A missa de sétimo dia do Syriza e de Tsipras surgiu nesta segunda-feira através de uma declaração formal do porta-voz do Governo alemão, Steffen Seibert, que em nome da chanceler Angela Merkel saudou Kyriakos Mytsotakis, líder da Nova Democracia e vencedor das eleições com maioria absoluta no Parlamento grego. Em nome de Merkel, Seibert fez também questão de saudar Tsipras, agradecendo a sua “confiável e respeitadora cooperação”, segundo a Reuters. Pelos serviços prestados, poder-se-á dizer.
A queda de Tsipras — que António Costa incluiu na sua aliança progressista europeia — soma-se à derrota dos Socialistas e Democratas na distribuição de cargos na hierarquia de poder na União Europeia (UE). Foi com este cenário que o primeiro-ministro participou no debate do estado da nação, na quarta-feira, na Assembleia da República.

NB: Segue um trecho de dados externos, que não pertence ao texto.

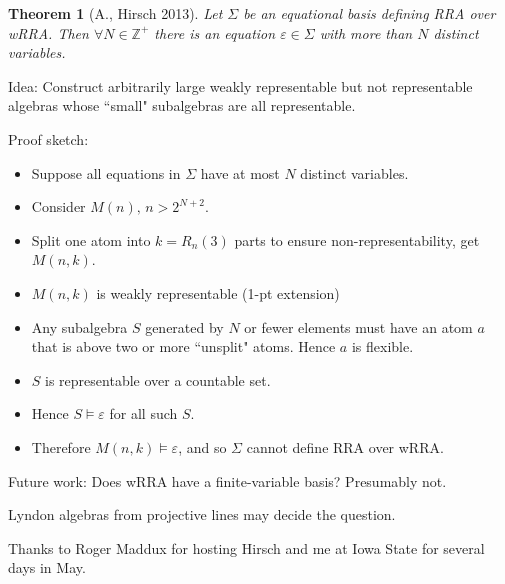 \documentclass[10pt, handout]{beamer}
\renewcommand{\1}{1^\text{'}}
\newcommand{\0}{0^\text{'}}
\newtheorem{thm}{Theorem}
\begin{document}

\frame
{
\begin{thm}[A., Hirsch 2013]
   Let $\Sigma$ be an equational basis defining RRA over wRRA.  Then $\forall N\in\mathbb{Z}^+$ there is an equation $\varepsilon\in\Sigma$ with more than $N$ distinct variables.


\end{thm}

\pause
   Idea: Construct arbitrarily large weakly representable but not representable algebras whose ``small" subalgebras are all representable.
}




\frame
{
Proof sketch:
\begin{itemize}
  \item Suppose all equations in $\Sigma$ have at most $N$ distinct variables.
  \pause
  \item Consider $M(n),\, n>2^{N+2}$.
  \item Split one atom into $k=R_n(3)$ parts to ensure non-representability, get $M(n,k)$.
  \pause
  \item $M(n,k)$ is weakly representable (1-pt extension)
  \pause
  \item Any subalgebra $S$ generated by $N$ or fewer elements must have an atom $a$ that is above two or more ``unsplit" atoms.  Hence $a$ is flexible.
  \pause
  \item $S$ is representable over a countable set.
  \pause
  \item Hence $S \models\varepsilon$ for all such $S$.
  \item Therefore $M(n,k)\models \varepsilon$, and so $\Sigma$ cannot define RRA over wRRA.
\end{itemize}
}




\frame
{Future work:
Does wRRA have a finite-variable basis?  Presumably not.

\bigskip

Lyndon algebras from projective lines may decide the question.

}


\frame
{

Thanks to Roger Maddux for hosting Hirsch and me at Iowa State for several days in May.

}


















 
\end{document}
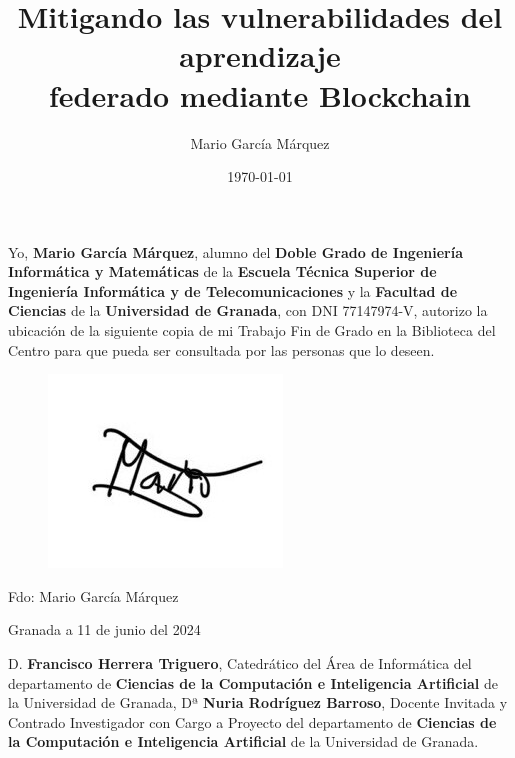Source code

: \documentclass[oneside,openright,titlepage,numbers=noenddot,openany,headinclude,footinclude=true,
cleardoublepage=empty,abstractoff,BCOR=5mm,paper=a4,fontsize=12pt,main=spanish]{scrreprt}
\author{Mario García Márquez}
\date{\today}
\title{Mitigando las vulnerabilidades del aprendizaje\\federado mediante Blockchain}
\begin{document}
\maketitle



\tableofcontents

\thispagestyle{empty}

\newpage


Yo, \textbf{Mario García Márquez}, alumno del \textbf{Doble Grado de Ingeniería Informática y Matemáticas} de la \textbf{Escuela Técnica Superior de Ingeniería Informática y de Telecomunicaciones} y la \textbf{Facultad de Ciencias} de la \textbf{Universidad de Granada}, con DNI 77147974-V, autorizo la ubicación de la siguiente copia de mi Trabajo Fin de Grado en la Biblioteca del Centro para que pueda ser consultada por las personas que lo deseen.



\vspace{25em}

\begin{figure}[H]
\vspace{4em}
    \includegraphics[scale = 0.6]{firma_mario.jpg}
\end{figure}

Fdo: Mario García Márquez

\begin{flushright}
 Granada a 11 de junio \hspace{0.1em} del 2024
\end{flushright}





\thispagestyle{empty}

D. \textbf{Francisco Herrera Triguero}, Catedrático del Área de Informática del departamento de \textbf{Ciencias de la Computación e Inteligencia Artificial} de la Universidad de Granada, Dª \textbf{Nuria Rodríguez Barroso}, Docente Invitada y Contrado Investigador con Cargo a Proyecto del departamento de \textbf{Ciencias de la Computación e Inteligencia Artificial} de la Universidad de Granada.
\end{document}
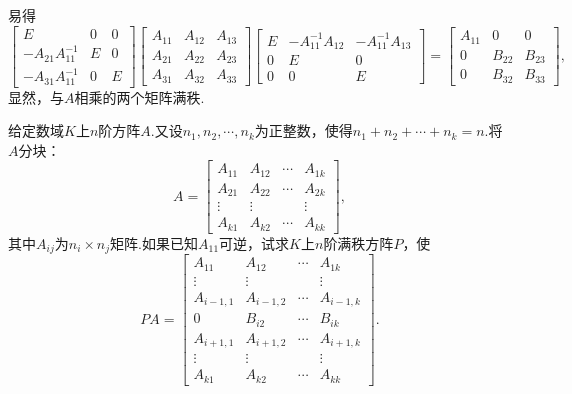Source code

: \begin{sol}
	易得
	\[
		\begin{bmatrix}
			E                  & 0 & 0 \\
			-A_{21}A_{11}^{-1} & E & 0 \\
			-A_{31}A_{11}^{-1} & 0 & E
		\end{bmatrix}\begin{bmatrix}
			A_{11} & A_{12} & A_{13} \\
			A_{21} & A_{22} & A_{23} \\
			A_{31} & A_{32} & A_{33}
		\end{bmatrix}\begin{bmatrix}
			E & -A_{11}^{-1}A_{12} & -A_{11}^{-1}A_{13} \\
			0 & E                  & 0                  \\
			0 & 0                  & E
		\end{bmatrix}=\begin{bmatrix}
			A_{11} & 0      & 0      \\
			0      & B_{22} & B_{23} \\
			0      & B_{32} & B_{33}
		\end{bmatrix},
	\]
	显然，与$A$相乘的两个矩阵满秩.
\end{sol}
\begin{prob}[8]
	给定数域$K$上$n$阶方阵$A$.又设$n_1,n_2,\cdots,n_k$为正整数，使得$n_1+n_2+\cdots+n_k=n$.将$A$分块：
	\[
		A=\begin{bmatrix}
			A_{11} & A_{12} & \cdots & A_{1k} \\
			A_{21} & A_{22} & \cdots & A_{2k} \\
			\vdots & \vdots &        & \vdots \\
			A_{k1} & A_{k2} & \cdots & A_{kk}
		\end{bmatrix},
	\]
	其中$A_{ij}$为$n_i\times n_j$矩阵.如果已知$A_{11}$可逆，试求$K$上$n$阶满秩方阵$P$，使
	\[
		PA=\begin{bmatrix}
			A_{11}    & A_{12}    & \cdots & A_{1k}    \\
			\vdots    & \vdots    &        & \vdots    \\
			A_{i-1,1} & A_{i-1,2} & \cdots & A_{i-1,k} \\
			0         & B_{i2}    & \cdots & B_{ik}    \\
			A_{i+1,1} & A_{i+1,2} & \cdots & A_{i+1,k} \\
			\vdots    & \vdots    &        & \vdots    \\
			A_{k1}    & A_{k2}    & \cdots & A_{kk}
		\end{bmatrix}.
	\]
\end{prob}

E embora nenhum destes factos tenha sido relevante no balanço da legislatura, o facto é que eles evidenciaram como a doutrina, a orientação e as regras na UE não mudaram. Tal como o demonstram os resultados apresentados pelo primeiro-ministro nos últimos quatro anos.
A governação de António Costa, apoiada nos acordos bilaterais assinados pelo PS com o BE, o PCP e o PEV, caracterizou-se pela reposição de rendimentos dos trabalhadores e pela devolução de direitos. Foi, assumidamente, a devolução do que tinha sido retirado pelo governo de Passos Coelho e de Paulo Portas (2011-2015), líderes do PSD e do CDS, devido às opções que assumiram, para cumprir a austeridade imposta pelo acordo assinado, em 2011, entre o então primeiro-ministro do PS, José Sócrates, e a Comissão Europeia, o Banco Central Europeu e o Fundo Monetário Internacional, que permitiu ao Estado português um empréstimo de 78 mil milhões de euros e evitar a bancarrota.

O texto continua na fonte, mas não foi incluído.